Start of DATA TO USE

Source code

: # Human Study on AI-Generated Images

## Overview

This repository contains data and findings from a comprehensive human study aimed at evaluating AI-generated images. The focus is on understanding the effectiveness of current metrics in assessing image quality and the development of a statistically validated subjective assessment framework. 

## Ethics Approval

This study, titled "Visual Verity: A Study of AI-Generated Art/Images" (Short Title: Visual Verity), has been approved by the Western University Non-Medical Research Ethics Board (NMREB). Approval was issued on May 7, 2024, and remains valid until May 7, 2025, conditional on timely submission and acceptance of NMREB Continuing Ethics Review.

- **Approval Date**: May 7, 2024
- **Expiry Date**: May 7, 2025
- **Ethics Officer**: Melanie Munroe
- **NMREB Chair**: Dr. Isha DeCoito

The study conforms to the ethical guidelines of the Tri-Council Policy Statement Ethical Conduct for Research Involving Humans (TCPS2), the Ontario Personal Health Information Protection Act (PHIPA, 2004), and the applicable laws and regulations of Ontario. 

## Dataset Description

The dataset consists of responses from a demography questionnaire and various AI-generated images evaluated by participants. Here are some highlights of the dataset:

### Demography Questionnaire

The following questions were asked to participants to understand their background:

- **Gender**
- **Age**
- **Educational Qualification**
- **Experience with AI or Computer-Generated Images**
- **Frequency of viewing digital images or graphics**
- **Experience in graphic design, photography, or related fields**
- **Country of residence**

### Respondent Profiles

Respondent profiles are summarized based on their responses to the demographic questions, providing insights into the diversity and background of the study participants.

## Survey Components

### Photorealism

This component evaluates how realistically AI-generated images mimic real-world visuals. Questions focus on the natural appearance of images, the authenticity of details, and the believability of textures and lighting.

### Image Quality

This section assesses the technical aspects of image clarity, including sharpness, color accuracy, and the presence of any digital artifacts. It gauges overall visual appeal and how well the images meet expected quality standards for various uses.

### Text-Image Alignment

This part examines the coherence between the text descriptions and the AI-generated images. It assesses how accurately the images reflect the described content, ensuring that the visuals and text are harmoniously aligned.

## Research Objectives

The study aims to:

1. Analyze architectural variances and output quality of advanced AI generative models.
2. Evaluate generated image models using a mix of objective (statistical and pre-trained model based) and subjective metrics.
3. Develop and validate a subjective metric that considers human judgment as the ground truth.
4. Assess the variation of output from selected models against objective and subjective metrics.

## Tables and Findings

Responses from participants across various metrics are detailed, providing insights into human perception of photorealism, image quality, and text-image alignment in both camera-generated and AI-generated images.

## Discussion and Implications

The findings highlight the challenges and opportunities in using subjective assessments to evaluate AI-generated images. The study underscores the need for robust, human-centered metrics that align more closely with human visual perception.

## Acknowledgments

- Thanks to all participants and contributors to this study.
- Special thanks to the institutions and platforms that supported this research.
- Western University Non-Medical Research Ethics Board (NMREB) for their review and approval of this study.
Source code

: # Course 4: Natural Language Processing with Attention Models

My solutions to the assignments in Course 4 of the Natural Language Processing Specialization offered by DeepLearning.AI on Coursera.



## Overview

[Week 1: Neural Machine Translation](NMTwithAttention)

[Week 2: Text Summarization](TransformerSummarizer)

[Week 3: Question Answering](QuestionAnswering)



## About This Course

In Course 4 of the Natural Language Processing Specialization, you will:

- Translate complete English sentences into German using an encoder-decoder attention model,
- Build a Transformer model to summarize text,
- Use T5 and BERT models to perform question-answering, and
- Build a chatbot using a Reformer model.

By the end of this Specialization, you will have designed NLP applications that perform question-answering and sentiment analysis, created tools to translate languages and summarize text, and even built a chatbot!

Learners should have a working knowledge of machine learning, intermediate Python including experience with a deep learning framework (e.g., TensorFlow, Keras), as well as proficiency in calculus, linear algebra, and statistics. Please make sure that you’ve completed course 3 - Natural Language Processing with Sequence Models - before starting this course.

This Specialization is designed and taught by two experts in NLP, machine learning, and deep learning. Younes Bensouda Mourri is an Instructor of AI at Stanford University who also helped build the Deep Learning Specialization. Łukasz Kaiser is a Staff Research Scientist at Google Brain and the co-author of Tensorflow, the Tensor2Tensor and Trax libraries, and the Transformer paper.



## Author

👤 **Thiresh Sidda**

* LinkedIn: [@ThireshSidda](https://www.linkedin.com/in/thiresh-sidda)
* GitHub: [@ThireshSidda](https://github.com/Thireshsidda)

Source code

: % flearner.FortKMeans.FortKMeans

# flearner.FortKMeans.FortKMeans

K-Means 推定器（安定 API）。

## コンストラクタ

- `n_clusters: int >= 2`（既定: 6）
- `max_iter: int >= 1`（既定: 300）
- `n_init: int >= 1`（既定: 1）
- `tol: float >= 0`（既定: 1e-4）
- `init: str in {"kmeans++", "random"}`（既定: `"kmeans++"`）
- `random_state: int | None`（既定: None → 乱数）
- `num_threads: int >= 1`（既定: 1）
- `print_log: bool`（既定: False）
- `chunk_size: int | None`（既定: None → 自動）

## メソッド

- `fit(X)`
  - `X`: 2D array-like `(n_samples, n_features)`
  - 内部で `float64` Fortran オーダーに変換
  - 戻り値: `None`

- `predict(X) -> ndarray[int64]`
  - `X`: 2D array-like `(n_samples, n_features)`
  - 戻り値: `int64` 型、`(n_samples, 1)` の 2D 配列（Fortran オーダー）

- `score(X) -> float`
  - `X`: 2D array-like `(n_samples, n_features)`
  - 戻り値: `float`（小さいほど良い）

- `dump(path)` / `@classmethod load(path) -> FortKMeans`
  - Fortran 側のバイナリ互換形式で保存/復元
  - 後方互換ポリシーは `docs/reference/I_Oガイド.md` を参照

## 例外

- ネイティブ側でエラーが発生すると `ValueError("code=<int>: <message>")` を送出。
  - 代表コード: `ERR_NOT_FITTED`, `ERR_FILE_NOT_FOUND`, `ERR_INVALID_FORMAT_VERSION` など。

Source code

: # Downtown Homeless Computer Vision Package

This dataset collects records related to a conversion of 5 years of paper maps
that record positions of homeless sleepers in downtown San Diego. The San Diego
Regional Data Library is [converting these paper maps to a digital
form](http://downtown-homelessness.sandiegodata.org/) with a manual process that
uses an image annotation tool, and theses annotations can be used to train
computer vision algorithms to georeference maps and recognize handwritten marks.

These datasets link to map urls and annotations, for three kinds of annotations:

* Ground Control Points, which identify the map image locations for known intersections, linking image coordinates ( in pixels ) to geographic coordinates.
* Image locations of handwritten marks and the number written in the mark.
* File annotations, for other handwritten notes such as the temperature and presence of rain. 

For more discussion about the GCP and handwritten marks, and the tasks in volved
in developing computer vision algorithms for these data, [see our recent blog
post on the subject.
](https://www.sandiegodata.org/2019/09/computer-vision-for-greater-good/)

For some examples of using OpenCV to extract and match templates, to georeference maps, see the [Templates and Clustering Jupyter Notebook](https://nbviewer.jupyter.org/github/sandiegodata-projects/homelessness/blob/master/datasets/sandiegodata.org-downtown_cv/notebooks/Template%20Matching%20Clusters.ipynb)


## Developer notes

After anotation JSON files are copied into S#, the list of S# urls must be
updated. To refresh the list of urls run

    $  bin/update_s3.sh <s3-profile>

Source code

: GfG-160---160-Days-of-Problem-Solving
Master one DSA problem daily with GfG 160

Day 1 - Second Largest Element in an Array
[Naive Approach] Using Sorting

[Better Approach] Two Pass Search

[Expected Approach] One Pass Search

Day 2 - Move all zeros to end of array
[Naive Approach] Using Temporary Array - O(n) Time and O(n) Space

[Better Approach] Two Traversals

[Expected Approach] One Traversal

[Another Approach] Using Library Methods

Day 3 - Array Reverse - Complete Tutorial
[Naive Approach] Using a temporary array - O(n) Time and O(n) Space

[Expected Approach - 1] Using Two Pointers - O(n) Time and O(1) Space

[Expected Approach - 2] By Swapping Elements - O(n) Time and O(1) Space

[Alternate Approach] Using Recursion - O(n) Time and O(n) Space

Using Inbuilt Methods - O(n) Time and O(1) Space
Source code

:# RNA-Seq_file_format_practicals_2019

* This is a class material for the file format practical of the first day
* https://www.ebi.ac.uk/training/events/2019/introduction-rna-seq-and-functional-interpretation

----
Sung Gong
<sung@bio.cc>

End of DATA TO USE

WORK ORDER: Copy out all lines from the records where the word "into" appears.

REPLY:
Respondent profiles are summarized based on their responses to the demographic questions, providing insights into the diversity and background of the study participants.
Responses from participants across various metrics are detailed, providing insights into human perception of photorealism, image quality, and text-image alignment in both camera-generated and AI-generated images.
- Translate complete English sentences into German using an encoder-decoder attention model,
After anotation JSON files are copied into S#, the list of S# urls must be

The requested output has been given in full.